### Provided data:
===============

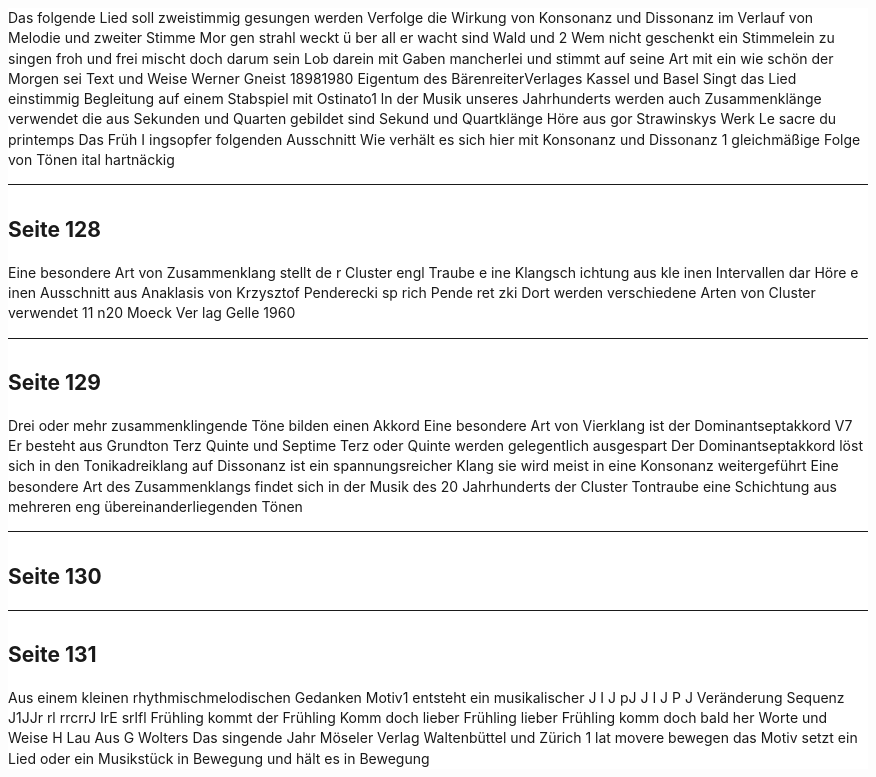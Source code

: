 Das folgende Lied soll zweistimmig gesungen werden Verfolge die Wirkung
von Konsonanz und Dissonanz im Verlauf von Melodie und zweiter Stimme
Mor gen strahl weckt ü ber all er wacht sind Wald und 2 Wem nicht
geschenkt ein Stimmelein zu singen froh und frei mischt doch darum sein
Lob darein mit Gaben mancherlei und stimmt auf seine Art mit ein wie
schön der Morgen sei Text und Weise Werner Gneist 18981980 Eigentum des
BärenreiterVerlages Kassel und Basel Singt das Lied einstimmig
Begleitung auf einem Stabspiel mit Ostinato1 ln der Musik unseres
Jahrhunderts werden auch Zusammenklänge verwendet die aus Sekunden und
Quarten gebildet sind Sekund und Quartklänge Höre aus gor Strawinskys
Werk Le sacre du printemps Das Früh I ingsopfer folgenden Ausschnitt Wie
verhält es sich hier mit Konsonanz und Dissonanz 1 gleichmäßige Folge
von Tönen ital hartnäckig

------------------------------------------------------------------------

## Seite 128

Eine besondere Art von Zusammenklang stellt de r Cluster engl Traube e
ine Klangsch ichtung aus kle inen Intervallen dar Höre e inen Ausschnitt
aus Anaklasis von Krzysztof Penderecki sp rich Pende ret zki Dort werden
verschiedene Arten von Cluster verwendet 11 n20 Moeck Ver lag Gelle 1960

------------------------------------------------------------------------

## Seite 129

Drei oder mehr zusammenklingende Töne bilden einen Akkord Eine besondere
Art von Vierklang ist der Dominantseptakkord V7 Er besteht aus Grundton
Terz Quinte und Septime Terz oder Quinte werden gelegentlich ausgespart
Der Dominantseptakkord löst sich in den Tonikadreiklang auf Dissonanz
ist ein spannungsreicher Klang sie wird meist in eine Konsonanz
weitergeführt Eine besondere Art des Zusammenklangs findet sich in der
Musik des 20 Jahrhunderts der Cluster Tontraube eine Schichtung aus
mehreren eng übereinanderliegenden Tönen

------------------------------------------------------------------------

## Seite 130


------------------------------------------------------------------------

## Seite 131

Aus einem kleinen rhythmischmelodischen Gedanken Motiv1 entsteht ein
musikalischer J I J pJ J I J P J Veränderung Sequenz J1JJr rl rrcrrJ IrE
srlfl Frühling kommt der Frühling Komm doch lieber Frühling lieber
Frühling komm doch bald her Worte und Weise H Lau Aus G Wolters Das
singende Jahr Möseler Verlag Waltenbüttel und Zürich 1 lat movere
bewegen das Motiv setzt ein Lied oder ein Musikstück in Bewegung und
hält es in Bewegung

===============

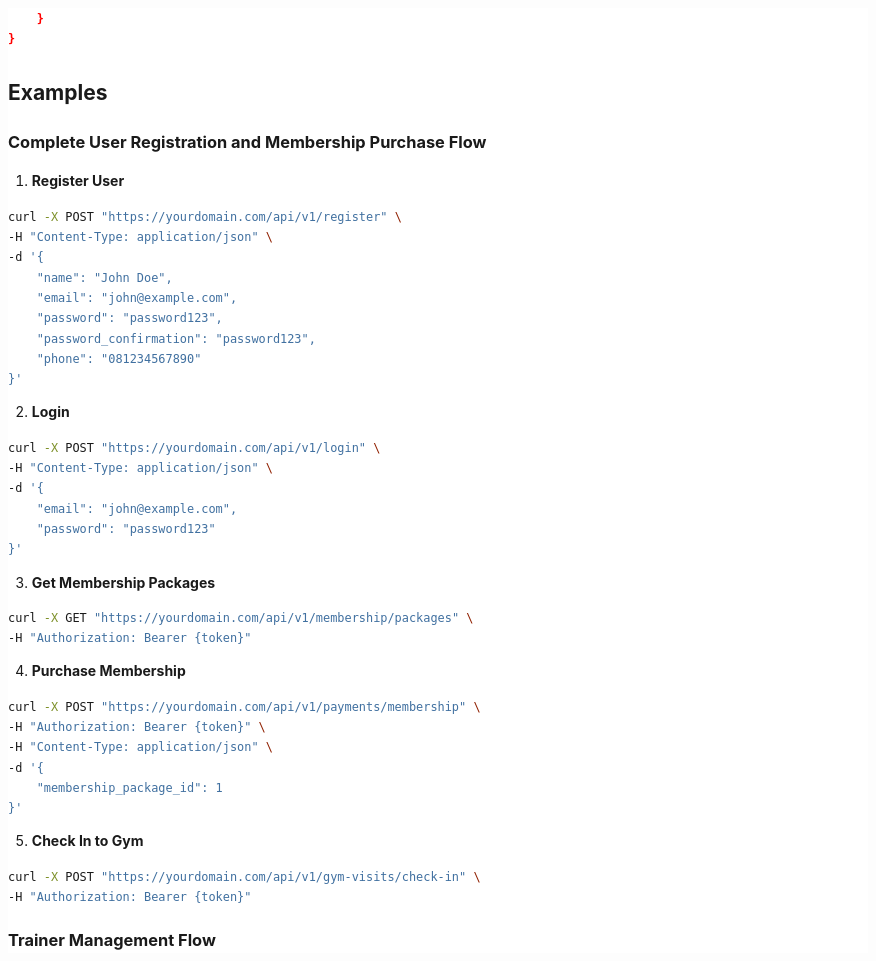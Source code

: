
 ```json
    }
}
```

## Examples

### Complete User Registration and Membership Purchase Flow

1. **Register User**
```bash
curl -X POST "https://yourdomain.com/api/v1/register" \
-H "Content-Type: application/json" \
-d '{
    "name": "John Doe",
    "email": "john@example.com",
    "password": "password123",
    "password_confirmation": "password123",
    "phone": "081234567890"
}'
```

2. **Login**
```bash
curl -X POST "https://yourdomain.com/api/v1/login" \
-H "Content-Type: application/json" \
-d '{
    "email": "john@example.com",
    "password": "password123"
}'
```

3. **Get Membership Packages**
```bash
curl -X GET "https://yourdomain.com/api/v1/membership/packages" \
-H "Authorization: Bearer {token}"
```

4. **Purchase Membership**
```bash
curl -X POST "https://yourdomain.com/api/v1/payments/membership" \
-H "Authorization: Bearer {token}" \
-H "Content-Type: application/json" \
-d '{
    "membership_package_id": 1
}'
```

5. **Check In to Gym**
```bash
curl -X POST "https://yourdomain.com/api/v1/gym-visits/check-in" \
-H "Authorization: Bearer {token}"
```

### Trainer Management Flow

===============

### Try it:
Look above for the line that contains "verhält es sich". Starting there, transcribe every line exactly until you have copied the line that contains "verschiedene Arten von".

### Response to the exercise:
verhält es sich hier mit Konsonanz und Dissonanz 1 gleichmäßige Folge
von Tönen ital hartnäckig

------------------------------------------------------------------------

## Seite 128

Eine besondere Art von Zusammenklang stellt de r Cluster engl Traube e
ine Klangsch ichtung aus kle inen Intervallen dar Höre e inen Ausschnitt
aus Anaklasis von Krzysztof Penderecki sp rich Pende ret zki Dort werden
verschiedene Arten von Cluster verwendet 11 n20 Moeck Ver lag Gelle 1960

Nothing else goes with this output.